PROBLEM STATEMENT –
The answer should be the records below, word for word, with every image left out.

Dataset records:
|---|
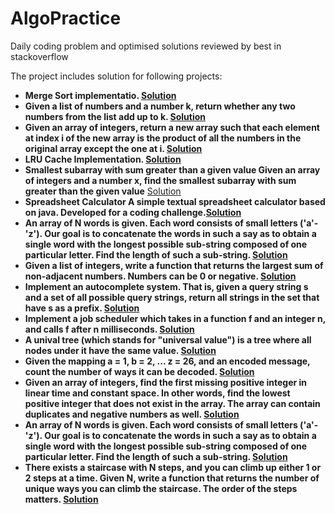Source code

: # AlgoPractice

Daily coding problem and optimised solutions reviewed by best in stackoverflow


The project includes solution for following projects:

- **Merge Sort implementatio. [Solution](https://github.com/macleanpinto/AlgoPractice/blob/175012f1fcee98e1b84c3f09a73cfd644737c7e5/src/main/java/com/alpha/sorting/MergeSort.java)**
- **Given a list of numbers and a number k, return whether any two numbers from the list add up to k. [Solution](https://github.com/macleanpinto/AlgoPractice/blob/175012f1fcee98e1b84c3f09a73cfd644737c7e5/src/main/java/com/alpha/problemsolving/DailyCodingProblem1.java#L1)**
- **Given an array of integers, return a new array such that each element at index i of the new array is the product of all the numbers in the original array except the one at i. [Solution](https://github.com/macleanpinto/AlgoPractice/blob/175012f1fcee98e1b84c3f09a73cfd644737c7e5/src/main/java/com/alpha/problemsolving/DailyCodingProblem2.java#L1)**
- **LRU Cache Implementation. [Solution](https://github.com/macleanpinto/AlgoPractice/blob/175012f1fcee98e1b84c3f09a73cfd644737c7e5/src/main/java/com/alpha/design/LRUCache.java#L1)**
- **Smallest subarray with sum greater than a given value Given an array of integers and a number x, find the smallest subarray with sum greater than the given value** [Solution](https://github.com/macleanpinto/AlgoPractice/blob/175012f1fcee98e1b84c3f09a73cfd644737c7e5/src/main/java/com/alpha/problemsolving/DailyCodingProblem3.java)
- **Spreadsheet Calculator A simple textual spreadsheet calculator based on java. Developed for a coding challenge.[Solution](https://github.com/macleanpinto/AlgoPractice/blob/175012f1fcee98e1b84c3f09a73cfd644737c7e5/src/main/java/com/alpha/design/SpreadSheetCalculator.java#L13)**
- **An array of N words is given. Each word consists of small letters ('a'- 'z'). Our goal is to concatenate the words in such a say as to obtain a single word with the longest possible sub-string composed of one particular letter. Find the length of such a sub-string. [Solution](https://github.com/macleanpinto/AlgoPractice/blob/175012f1fcee98e1b84c3f09a73cfd644737c7e5/src/main/java/com/alpha/problemsolving/DailyCodingProblem4.java#L7-L8)**
- **Given a list of integers, write a function that returns the largest sum of non-adjacent numbers. Numbers can be 0 or negative. [Solution](https://github.com/macleanpinto/AlgoPractice/blob/175012f1fcee98e1b84c3f09a73cfd644737c7e5/src/main/java/com/alpha/problemsolving/DailyCodingProblem10.java#L6)**
- **Implement an autocomplete system. That is, given a query string s and a set of all possible query strings, return all strings in the set that have s as a prefix. [Solution](https://github.com/macleanpinto/AlgoPractice/blob/175012f1fcee98e1b84c3f09a73cfd644737c7e5/src/main/java/com/alpha/problemsolving/DailyCodingProblem11.java#L6)**
- **Implement a job scheduler which takes in a function f and an integer n, and calls f after n milliseconds. [Solution](https://github.com/macleanpinto/AlgoPractice/blob/175012f1fcee98e1b84c3f09a73cfd644737c7e5/src/main/java/com/alpha/problemsolving/DailyCodingProblem9.java#L6)**
- **A unival tree (which stands for "universal value") is a tree where all nodes under it have the same value. [Solution](https://github.com/macleanpinto/AlgoPractice/blob/175012f1fcee98e1b84c3f09a73cfd644737c7e5/src/main/java/com/alpha/problemsolving/DailyCodingProblem8.java#L4)**
- **Given the mapping a = 1, b = 2, ... z = 26, and an encoded message, count the number of ways it can be decoded. [Solution](https://github.com/macleanpinto/AlgoPractice/blob/175012f1fcee98e1b84c3f09a73cfd644737c7e5/src/main/java/com/alpha/problemsolving/DailyCodingProblem7.java#L6)**
- **Given an array of integers, find the first missing positive integer in linear time and constant space. In other words, find the lowest positive integer that does not exist in the array. The array can contain duplicates and negative numbers as well. [Solution](https://github.com/macleanpinto/AlgoPractice/blob/175012f1fcee98e1b84c3f09a73cfd644737c7e5/src/main/java/com/alpha/problemsolving/DailyCodingProblem5.java#L6-L7)**
- **An array of N words is given. Each word consists of small letters ('a'- 'z'). Our goal is to concatenate the words in such a say as to obtain a single word with the longest possible sub-string composed of one particular letter. Find the length of such a sub-string. [Solution](https://github.com/macleanpinto/AlgoPractice/blob/175012f1fcee98e1b84c3f09a73cfd644737c7e5/src/main/java/com/alpha/problemsolving/DailyCodingProblem4.java)**
- **There exists a staircase with N steps, and you can climb up either 1 or 2 steps at a time. Given N, write a function that returns the number of unique ways you can climb the staircase. The order of the steps matters. [Solution](https://github.com/macleanpinto/AlgoPractice/blob/fdd70a03f9e07530e791aeba33c0f688c1d8604e/src/main/java/com/alpha/problemsolving/DailyCodingProblem12.java)**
|---|
REPLY TO THE EXERCISE –
Source code

: # AlgoPractice

Daily coding problem and optimised solutions reviewed by best in stackoverflow


The project includes solution for following projects:

- **Merge Sort implementatio. [Solution](https://github.com/macleanpinto/AlgoPractice/blob/175012f1fcee98e1b84c3f09a73cfd644737c7e5/src/main/java/com/alpha/sorting/MergeSort.java)**
- **Given a list of numbers and a number k, return whether any two numbers from the list add up to k. [Solution](https://github.com/macleanpinto/AlgoPractice/blob/175012f1fcee98e1b84c3f09a73cfd644737c7e5/src/main/java/com/alpha/problemsolving/DailyCodingProblem1.java#L1)**
- **Given an array of integers, return a new array such that each element at index i of the new array is the product of all the numbers in the original array except the one at i. [Solution](https://github.com/macleanpinto/AlgoPractice/blob/175012f1fcee98e1b84c3f09a73cfd644737c7e5/src/main/java/com/alpha/problemsolving/DailyCodingProblem2.java#L1)**
- **LRU Cache Implementation. [Solution](https://github.com/macleanpinto/AlgoPractice/blob/175012f1fcee98e1b84c3f09a73cfd644737c7e5/src/main/java/com/alpha/design/LRUCache.java#L1)**
- **Smallest subarray with sum greater than a given value Given an array of integers and a number x, find the smallest subarray with sum greater than the given value** [Solution](https://github.com/macleanpinto/AlgoPractice/blob/175012f1fcee98e1b84c3f09a73cfd644737c7e5/src/main/java/com/alpha/problemsolving/DailyCodingProblem3.java)
- **Spreadsheet Calculator A simple textual spreadsheet calculator based on java. Developed for a coding challenge.[Solution](https://github.com/macleanpinto/AlgoPractice/blob/175012f1fcee98e1b84c3f09a73cfd644737c7e5/src/main/java/com/alpha/design/SpreadSheetCalculator.java#L13)**
- **An array of N words is given. Each word consists of small letters ('a'- 'z'). Our goal is to concatenate the words in such a say as to obtain a single word with the longest possible sub-string composed of one particular letter. Find the length of such a sub-string. [Solution](https://github.com/macleanpinto/AlgoPractice/blob/175012f1fcee98e1b84c3f09a73cfd644737c7e5/src/main/java/com/alpha/problemsolving/DailyCodingProblem4.java#L7-L8)**
- **Given a list of integers, write a function that returns the largest sum of non-adjacent numbers. Numbers can be 0 or negative. [Solution](https://github.com/macleanpinto/AlgoPractice/blob/175012f1fcee98e1b84c3f09a73cfd644737c7e5/src/main/java/com/alpha/problemsolving/DailyCodingProblem10.java#L6)**
- **Implement an autocomplete system. That is, given a query string s and a set of all possible query strings, return all strings in the set that have s as a prefix. [Solution](https://github.com/macleanpinto/AlgoPractice/blob/175012f1fcee98e1b84c3f09a73cfd644737c7e5/src/main/java/com/alpha/problemsolving/DailyCodingProblem11.java#L6)**
- **Implement a job scheduler which takes in a function f and an integer n, and calls f after n milliseconds. [Solution](https://github.com/macleanpinto/AlgoPractice/blob/175012f1fcee98e1b84c3f09a73cfd644737c7e5/src/main/java/com/alpha/problemsolving/DailyCodingProblem9.java#L6)**
- **A unival tree (which stands for "universal value") is a tree where all nodes under it have the same value. [Solution](https://github.com/macleanpinto/AlgoPractice/blob/175012f1fcee98e1b84c3f09a73cfd644737c7e5/src/main/java/com/alpha/problemsolving/DailyCodingProblem8.java#L4)**
- **Given the mapping a = 1, b = 2, ... z = 26, and an encoded message, count the number of ways it can be decoded. [Solution](https://github.com/macleanpinto/AlgoPractice/blob/175012f1fcee98e1b84c3f09a73cfd644737c7e5/src/main/java/com/alpha/problemsolving/DailyCodingProblem7.java#L6)**
- **Given an array of integers, find the first missing positive integer in linear time and constant space. In other words, find the lowest positive integer that does not exist in the array. The array can contain duplicates and negative numbers as well. [Solution](https://github.com/macleanpinto/AlgoPractice/blob/175012f1fcee98e1b84c3f09a73cfd644737c7e5/src/main/java/com/alpha/problemsolving/DailyCodingProblem5.java#L6-L7)**
- **An array of N words is given. Each word consists of small letters ('a'- 'z'). Our goal is to concatenate the words in such a say as to obtain a single word with the longest possible sub-string composed of one particular letter. Find the length of such a sub-string. [Solution](https://github.com/macleanpinto/AlgoPractice/blob/175012f1fcee98e1b84c3f09a73cfd644737c7e5/src/main/java/com/alpha/problemsolving/DailyCodingProblem4.java)**
- **There exists a staircase with N steps, and you can climb up either 1 or 2 steps at a time. Given N, write a function that returns the number of unique ways you can climb the staircase. The order of the steps matters. [Solution](https://github.com/macleanpinto/AlgoPractice/blob/fdd70a03f9e07530e791aeba33c0f688c1d8604e/src/main/java/com/alpha/problemsolving/DailyCodingProblem12.java)**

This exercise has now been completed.